# Honey that burns your throat and tongue for over an hour after trying it?



## bhtkevin

OK... My friend and I decided to start beekeeping this year out at our properties in Fannin County Texas. I started with a NUC and I doubt I will be pulling any honey this year, but he started with complete hives and he pulled a half frame of honey off this weekend. The smell is decent, and the texture is a bit thin, but fine. The taste isnt bad either. The problem is after eating some, about 3-5 minutes after your mouth and throat start burning and it lasts for an hour or more. I am not talking about a lot either, like dip in a knife an inch and lick off what is left when you pull it out. 

Any ideas what could cause this? I read that Crotan/Doveweed could maybe cause it? I see a lot of that plus a lot of golden rod right now along with various other flowering plants. So far 6 people have tried it and all reported the burning sensation, so its not just someone being allergic. Honey was pulled this weekend. 

Thoughts? Ideas?

Thanks,
Kevin


----------



## DirtyLittleSecret

Has the hive recently been treated? Any feeding of the hives? Any farms/chemical use in the nearby area? Might be worth sending in to get tested!
I tend not to eat things that burn me...





bhtkevin said:


> OK... My friend and I decided to start beekeeping this year out at our properties in Fannin County Texas. I started with a NUC and I doubt I will be pulling any honey this year, but he started with complete hives and he pulled a half frame of honey off this weekend. The smell is decent, and the texture is a bit thin, but fine. The taste isnt bad either. The problem is after eating some, about 3-5 minutes after your mouth and throat start burning and it lasts for an hour or more. I am not talking about a lot either, like dip in a knife an inch and lick off what is left when you pull it out.
> 
> Any ideas what could cause this? I read that Crotan/Doveweed could maybe cause it? I see a lot of that plus a lot of golden rod right now along with various other flowering plants. So far 6 people have tried it and all reported the burning sensation, so its not just someone being allergic. Honey was pulled this weekend.
> 
> Thoughts? Ideas?
> 
> Thanks,
> Kevin


----------



## jbraun

Do you have anyone near you that's growing any hot peppers?


----------



## bhtkevin

DirtyLittleSecret said:


> Has the hive recently been treated? Any feeding of the hives? Any farms/chemical use in the nearby area? Might be worth sending in to get tested!
> I tend not to eat things that burn me...

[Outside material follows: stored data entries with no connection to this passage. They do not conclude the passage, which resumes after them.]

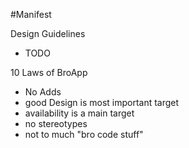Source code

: #Manifest

Design Guidelines
 - TODO

10 Laws of BroApp
 - No Adds
 - good Design is most important target
 - availability is a main target
 - no stereotypes
 - not to much "bro code stuff"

No treatment and no recent feeding. During the start he did feed a lot of granulated sugar. 

Lots of farm land all around. Mostly corn, sunflowers, beans depending on the time of year. 

I sure wouldnt eat anymore either!


----------



## bhtkevin

Hot Peppers? Hmm

Nope, not that I have seen or heard about.


----------



## jaked007

What about wild birdseye pepper that used to grown in central and north Texas. And they can bring it. When wild turkeys are feeding on them they are inedible/


----------



## Dave Burrup

The burn from capsaicin is unique to anything else I have experienced. Is this the kind of burn you are experiencing?


----------



## tech.35058

jaked007 said:


> What about wild birdseye pepper that used to grown in central and north Texas. And they can bring it. When wild turkeys are feeding on them they are inedible/


I heard that about turkeys "in west Texas" long ago, & wondered about the peppers effect on honey.


----------



## Jeff G

I have had two experiences similar to this. One 6 years ago and one this year. With mine it is what I call hot honey and produced here in Ohio. It tastes sweet but when it hits the back of your throat it is hot like a hot pepper. I believe it is produced in July and August, which in Ohio is very slim on nectar flows. I have had 2 theories on sources, one is Sumac and the other is smartweed. My bet is on Sumac.

I wish I could predict it and if you let people taste it you can usually find a market for it. I have 2 cases of it right now I will try and peddle in the spring at the farmers market where I can get them to taste it. If you just put it on the shelf some where to sell it you will lose customer.


----------



## crofter

How about blueweed (vipers bugloss) in the mint family?


----------



## cavscout

If you have Snow on the Mountain flowers in your area, that's what it is. They bloom in the fall, we don't process fall honey here because of it. Check it out I'm sure it is the cause.


----------